* _Task details_:
Print the full listing exactly.

* _Records provided_:

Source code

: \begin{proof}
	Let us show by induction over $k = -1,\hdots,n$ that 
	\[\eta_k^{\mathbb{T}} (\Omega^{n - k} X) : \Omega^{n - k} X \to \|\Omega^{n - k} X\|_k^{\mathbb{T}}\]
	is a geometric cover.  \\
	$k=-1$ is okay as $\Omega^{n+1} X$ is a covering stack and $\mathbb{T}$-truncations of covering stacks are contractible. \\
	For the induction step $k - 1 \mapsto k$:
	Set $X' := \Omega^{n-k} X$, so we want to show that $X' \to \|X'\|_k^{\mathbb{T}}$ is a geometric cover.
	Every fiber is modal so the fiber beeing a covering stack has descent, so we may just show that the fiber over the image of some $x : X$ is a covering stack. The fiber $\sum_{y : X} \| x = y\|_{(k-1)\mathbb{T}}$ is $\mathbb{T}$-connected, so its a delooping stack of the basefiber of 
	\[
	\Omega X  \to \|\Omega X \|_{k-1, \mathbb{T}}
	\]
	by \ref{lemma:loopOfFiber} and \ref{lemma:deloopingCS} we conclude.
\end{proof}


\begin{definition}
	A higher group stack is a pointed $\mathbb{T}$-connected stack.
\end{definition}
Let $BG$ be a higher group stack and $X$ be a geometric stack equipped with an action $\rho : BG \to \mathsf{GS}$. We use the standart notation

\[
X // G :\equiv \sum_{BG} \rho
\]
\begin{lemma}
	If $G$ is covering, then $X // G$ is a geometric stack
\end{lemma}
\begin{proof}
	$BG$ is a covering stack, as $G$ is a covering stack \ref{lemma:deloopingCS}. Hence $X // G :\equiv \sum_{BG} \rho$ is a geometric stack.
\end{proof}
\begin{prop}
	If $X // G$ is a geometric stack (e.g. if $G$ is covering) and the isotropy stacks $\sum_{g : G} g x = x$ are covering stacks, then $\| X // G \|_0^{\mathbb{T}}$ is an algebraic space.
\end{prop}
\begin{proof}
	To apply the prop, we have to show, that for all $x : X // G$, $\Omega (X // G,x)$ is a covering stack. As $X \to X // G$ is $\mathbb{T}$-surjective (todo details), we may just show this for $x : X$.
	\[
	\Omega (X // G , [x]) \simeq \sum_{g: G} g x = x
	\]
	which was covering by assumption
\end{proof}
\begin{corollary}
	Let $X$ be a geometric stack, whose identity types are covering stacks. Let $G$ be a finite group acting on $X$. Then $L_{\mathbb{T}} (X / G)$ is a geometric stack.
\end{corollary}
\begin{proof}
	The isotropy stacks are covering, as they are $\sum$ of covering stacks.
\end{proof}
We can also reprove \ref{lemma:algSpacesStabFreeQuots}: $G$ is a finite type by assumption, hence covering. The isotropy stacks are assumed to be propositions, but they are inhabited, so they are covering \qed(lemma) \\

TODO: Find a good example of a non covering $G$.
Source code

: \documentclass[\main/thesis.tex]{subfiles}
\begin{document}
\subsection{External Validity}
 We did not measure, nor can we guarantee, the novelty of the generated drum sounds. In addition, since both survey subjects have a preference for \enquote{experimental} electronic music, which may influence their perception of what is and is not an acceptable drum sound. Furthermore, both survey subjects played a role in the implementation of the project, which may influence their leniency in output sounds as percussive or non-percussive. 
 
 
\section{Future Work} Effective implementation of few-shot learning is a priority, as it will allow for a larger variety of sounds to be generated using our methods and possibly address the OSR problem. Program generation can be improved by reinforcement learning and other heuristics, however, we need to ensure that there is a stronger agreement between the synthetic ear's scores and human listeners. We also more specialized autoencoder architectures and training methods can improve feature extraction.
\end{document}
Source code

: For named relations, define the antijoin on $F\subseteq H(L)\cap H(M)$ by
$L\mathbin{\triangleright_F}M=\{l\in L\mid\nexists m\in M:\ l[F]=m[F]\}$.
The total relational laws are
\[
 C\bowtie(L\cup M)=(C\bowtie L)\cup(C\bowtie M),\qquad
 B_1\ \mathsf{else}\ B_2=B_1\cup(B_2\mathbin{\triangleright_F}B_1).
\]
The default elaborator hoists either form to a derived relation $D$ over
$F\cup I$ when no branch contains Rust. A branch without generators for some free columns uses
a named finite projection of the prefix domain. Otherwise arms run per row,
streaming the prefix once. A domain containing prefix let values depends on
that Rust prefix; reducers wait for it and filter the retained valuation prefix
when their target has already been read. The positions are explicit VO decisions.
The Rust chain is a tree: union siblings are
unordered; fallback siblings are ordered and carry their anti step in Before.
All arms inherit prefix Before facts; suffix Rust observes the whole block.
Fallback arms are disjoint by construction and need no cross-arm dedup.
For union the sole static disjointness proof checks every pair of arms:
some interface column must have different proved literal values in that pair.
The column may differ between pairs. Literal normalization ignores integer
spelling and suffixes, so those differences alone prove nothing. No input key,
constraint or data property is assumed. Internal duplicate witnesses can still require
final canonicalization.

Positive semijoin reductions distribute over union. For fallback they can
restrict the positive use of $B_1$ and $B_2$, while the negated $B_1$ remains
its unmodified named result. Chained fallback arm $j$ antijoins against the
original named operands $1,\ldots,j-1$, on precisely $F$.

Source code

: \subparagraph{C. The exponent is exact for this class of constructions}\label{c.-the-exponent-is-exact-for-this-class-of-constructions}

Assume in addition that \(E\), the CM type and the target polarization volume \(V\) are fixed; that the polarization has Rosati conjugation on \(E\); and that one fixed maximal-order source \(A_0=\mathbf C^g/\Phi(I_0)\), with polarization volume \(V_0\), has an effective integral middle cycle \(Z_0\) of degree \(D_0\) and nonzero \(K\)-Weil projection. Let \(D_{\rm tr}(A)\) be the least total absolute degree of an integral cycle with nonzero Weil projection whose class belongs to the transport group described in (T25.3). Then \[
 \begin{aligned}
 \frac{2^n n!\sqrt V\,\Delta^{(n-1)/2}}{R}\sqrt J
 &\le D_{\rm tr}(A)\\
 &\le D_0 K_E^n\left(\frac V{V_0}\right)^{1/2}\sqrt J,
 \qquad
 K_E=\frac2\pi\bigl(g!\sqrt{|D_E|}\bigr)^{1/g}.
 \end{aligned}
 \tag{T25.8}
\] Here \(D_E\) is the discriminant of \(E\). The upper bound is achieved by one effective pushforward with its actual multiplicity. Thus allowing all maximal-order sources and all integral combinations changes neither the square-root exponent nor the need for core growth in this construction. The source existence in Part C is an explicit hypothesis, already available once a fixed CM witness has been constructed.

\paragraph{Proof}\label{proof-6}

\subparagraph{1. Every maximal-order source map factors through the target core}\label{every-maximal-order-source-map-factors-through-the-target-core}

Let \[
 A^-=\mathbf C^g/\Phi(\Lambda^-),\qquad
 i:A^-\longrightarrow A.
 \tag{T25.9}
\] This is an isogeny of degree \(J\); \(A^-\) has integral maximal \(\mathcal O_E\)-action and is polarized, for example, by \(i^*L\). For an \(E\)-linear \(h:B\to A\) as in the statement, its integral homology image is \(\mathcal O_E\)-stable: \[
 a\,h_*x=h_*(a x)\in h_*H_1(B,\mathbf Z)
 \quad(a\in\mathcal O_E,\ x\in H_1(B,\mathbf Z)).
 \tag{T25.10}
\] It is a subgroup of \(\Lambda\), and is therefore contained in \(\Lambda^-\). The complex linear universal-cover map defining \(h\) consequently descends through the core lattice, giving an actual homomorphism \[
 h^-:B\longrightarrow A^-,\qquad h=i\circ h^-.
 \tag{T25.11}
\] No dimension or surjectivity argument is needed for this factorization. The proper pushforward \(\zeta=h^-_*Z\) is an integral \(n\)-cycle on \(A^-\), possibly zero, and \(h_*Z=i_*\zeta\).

* _Response area_:
Source code

: \begin{proof}
	Let us show by induction over $k = -1,\hdots,n$ that 
	\[\eta_k^{\mathbb{T}} (\Omega^{n - k} X) : \Omega^{n - k} X \to \|\Omega^{n - k} X\|_k^{\mathbb{T}}\]
	is a geometric cover.  \\
	$k=-1$ is okay as $\Omega^{n+1} X$ is a covering stack and $\mathbb{T}$-truncations of covering stacks are contractible. \\
	For the induction step $k - 1 \mapsto k$:
	Set $X' := \Omega^{n-k} X$, so we want to show that $X' \to \|X'\|_k^{\mathbb{T}}$ is a geometric cover.
	Every fiber is modal so the fiber beeing a covering stack has descent, so we may just show that the fiber over the image of some $x : X$ is a covering stack. The fiber $\sum_{y : X} \| x = y\|_{(k-1)\mathbb{T}}$ is $\mathbb{T}$-connected, so its a delooping stack of the basefiber of 
	\[
	\Omega X  \to \|\Omega X \|_{k-1, \mathbb{T}}
	\]
	by \ref{lemma:loopOfFiber} and \ref{lemma:deloopingCS} we conclude.
\end{proof}


\begin{definition}
	A higher group stack is a pointed $\mathbb{T}$-connected stack.
\end{definition}
Let $BG$ be a higher group stack and $X$ be a geometric stack equipped with an action $\rho : BG \to \mathsf{GS}$. We use the standart notation

\[
X // G :\equiv \sum_{BG} \rho
\]
\begin{lemma}
	If $G$ is covering, then $X // G$ is a geometric stack
\end{lemma}
\begin{proof}
	$BG$ is a covering stack, as $G$ is a covering stack \ref{lemma:deloopingCS}. Hence $X // G :\equiv \sum_{BG} \rho$ is a geometric stack.
\end{proof}
\begin{prop}
	If $X // G$ is a geometric stack (e.g. if $G$ is covering) and the isotropy stacks $\sum_{g : G} g x = x$ are covering stacks, then $\| X // G \|_0^{\mathbb{T}}$ is an algebraic space.
\end{prop}
\begin{proof}
	To apply the prop, we have to show, that for all $x : X // G$, $\Omega (X // G,x)$ is a covering stack. As $X \to X // G$ is $\mathbb{T}$-surjective (todo details), we may just show this for $x : X$.
	\[
	\Omega (X // G , [x]) \simeq \sum_{g: G} g x = x
	\]
	which was covering by assumption
\end{proof}
\begin{corollary}
	Let $X$ be a geometric stack, whose identity types are covering stacks. Let $G$ be a finite group acting on $X$. Then $L_{\mathbb{T}} (X / G)$ is a geometric stack.
\end{corollary}
\begin{proof}
	The isotropy stacks are covering, as they are $\sum$ of covering stacks.
\end{proof}
We can also reprove \ref{lemma:algSpacesStabFreeQuots}: $G$ is a finite type by assumption, hence covering. The isotropy stacks are assumed to be propositions, but they are inhabited, so they are covering \qed(lemma) \\

TODO: Find a good example of a non covering $G$.
Source code

: \documentclass[\main/thesis.tex]{subfiles}
\begin{document}
\subsection{External Validity}
 We did not measure, nor can we guarantee, the novelty of the generated drum sounds. In addition, since both survey subjects have a preference for \enquote{experimental} electronic music, which may influence their perception of what is and is not an acceptable drum sound. Furthermore, both survey subjects played a role in the implementation of the project, which may influence their leniency in output sounds as percussive or non-percussive. 
 
 
\section{Future Work} Effective implementation of few-shot learning is a priority, as it will allow for a larger variety of sounds to be generated using our methods and possibly address the OSR problem. Program generation can be improved by reinforcement learning and other heuristics, however, we need to ensure that there is a stronger agreement between the synthetic ear's scores and human listeners. We also more specialized autoencoder architectures and training methods can improve feature extraction.
\end{document}
Source code

: For named relations, define the antijoin on $F\subseteq H(L)\cap H(M)$ by
$L\mathbin{\triangleright_F}M=\{l\in L\mid\nexists m\in M:\ l[F]=m[F]\}$.
The total relational laws are
\[
 C\bowtie(L\cup M)=(C\bowtie L)\cup(C\bowtie M),\qquad
 B_1\ \mathsf{else}\ B_2=B_1\cup(B_2\mathbin{\triangleright_F}B_1).
\]
The default elaborator hoists either form to a derived relation $D$ over
$F\cup I$ when no branch contains Rust. A branch without generators for some free columns uses
a named finite projection of the prefix domain. Otherwise arms run per row,
streaming the prefix once. A domain containing prefix let values depends on
that Rust prefix; reducers wait for it and filter the retained valuation prefix
when their target has already been read. The positions are explicit VO decisions.
The Rust chain is a tree: union siblings are
unordered; fallback siblings are ordered and carry their anti step in Before.
All arms inherit prefix Before facts; suffix Rust observes the whole block.
Fallback arms are disjoint by construction and need no cross-arm dedup.
For union the sole static disjointness proof checks every pair of arms:
some interface column must have different proved literal values in that pair.
The column may differ between pairs. Literal normalization ignores integer
spelling and suffixes, so those differences alone prove nothing. No input key,
constraint or data property is assumed. Internal duplicate witnesses can still require
final canonicalization.

Positive semijoin reductions distribute over union. For fallback they can
restrict the positive use of $B_1$ and $B_2$, while the negated $B_1$ remains
its unmodified named result. Chained fallback arm $j$ antijoins against the
original named operands $1,\ldots,j-1$, on precisely $F$.

Source code

: \subparagraph{C. The exponent is exact for this class of constructions}\label{c.-the-exponent-is-exact-for-this-class-of-constructions}

Assume in addition that \(E\), the CM type and the target polarization volume \(V\) are fixed; that the polarization has Rosati conjugation on \(E\); and that one fixed maximal-order source \(A_0=\mathbf C^g/\Phi(I_0)\), with polarization volume \(V_0\), has an effective integral middle cycle \(Z_0\) of degree \(D_0\) and nonzero \(K\)-Weil projection. Let \(D_{\rm tr}(A)\) be the least total absolute degree of an integral cycle with nonzero Weil projection whose class belongs to the transport group described in (T25.3). Then \[
 \begin{aligned}
 \frac{2^n n!\sqrt V\,\Delta^{(n-1)/2}}{R}\sqrt J
 &\le D_{\rm tr}(A)\\
 &\le D_0 K_E^n\left(\frac V{V_0}\right)^{1/2}\sqrt J,
 \qquad
 K_E=\frac2\pi\bigl(g!\sqrt{|D_E|}\bigr)^{1/g}.
 \end{aligned}
 \tag{T25.8}
\] Here \(D_E\) is the discriminant of \(E\). The upper bound is achieved by one effective pushforward with its actual multiplicity. Thus allowing all maximal-order sources and all integral combinations changes neither the square-root exponent nor the need for core growth in this construction. The source existence in Part C is an explicit hypothesis, already available once a fixed CM witness has been constructed.

\paragraph{Proof}\label{proof-6}

\subparagraph{1. Every maximal-order source map factors through the target core}\label{every-maximal-order-source-map-factors-through-the-target-core}

Let \[
 A^-=\mathbf C^g/\Phi(\Lambda^-),\qquad
 i:A^-\longrightarrow A.
 \tag{T25.9}
\] This is an isogeny of degree \(J\); \(A^-\) has integral maximal \(\mathcal O_E\)-action and is polarized, for example, by \(i^*L\). For an \(E\)-linear \(h:B\to A\) as in the statement, its integral homology image is \(\mathcal O_E\)-stable: \[
 a\,h_*x=h_*(a x)\in h_*H_1(B,\mathbf Z)
 \quad(a\in\mathcal O_E,\ x\in H_1(B,\mathbf Z)).
 \tag{T25.10}
\] It is a subgroup of \(\Lambda\), and is therefore contained in \(\Lambda^-\). The complex linear universal-cover map defining \(h\) consequently descends through the core lattice, giving an actual homomorphism \[
 h^-:B\longrightarrow A^-,\qquad h=i\circ h^-.
 \tag{T25.11}
\] No dimension or surjectivity argument is needed for this factorization. The proper pushforward \(\zeta=h^-_*Z\) is an integral \(n\)-cycle on \(A^-\), possibly zero, and \(h_*Z=i_*\zeta\).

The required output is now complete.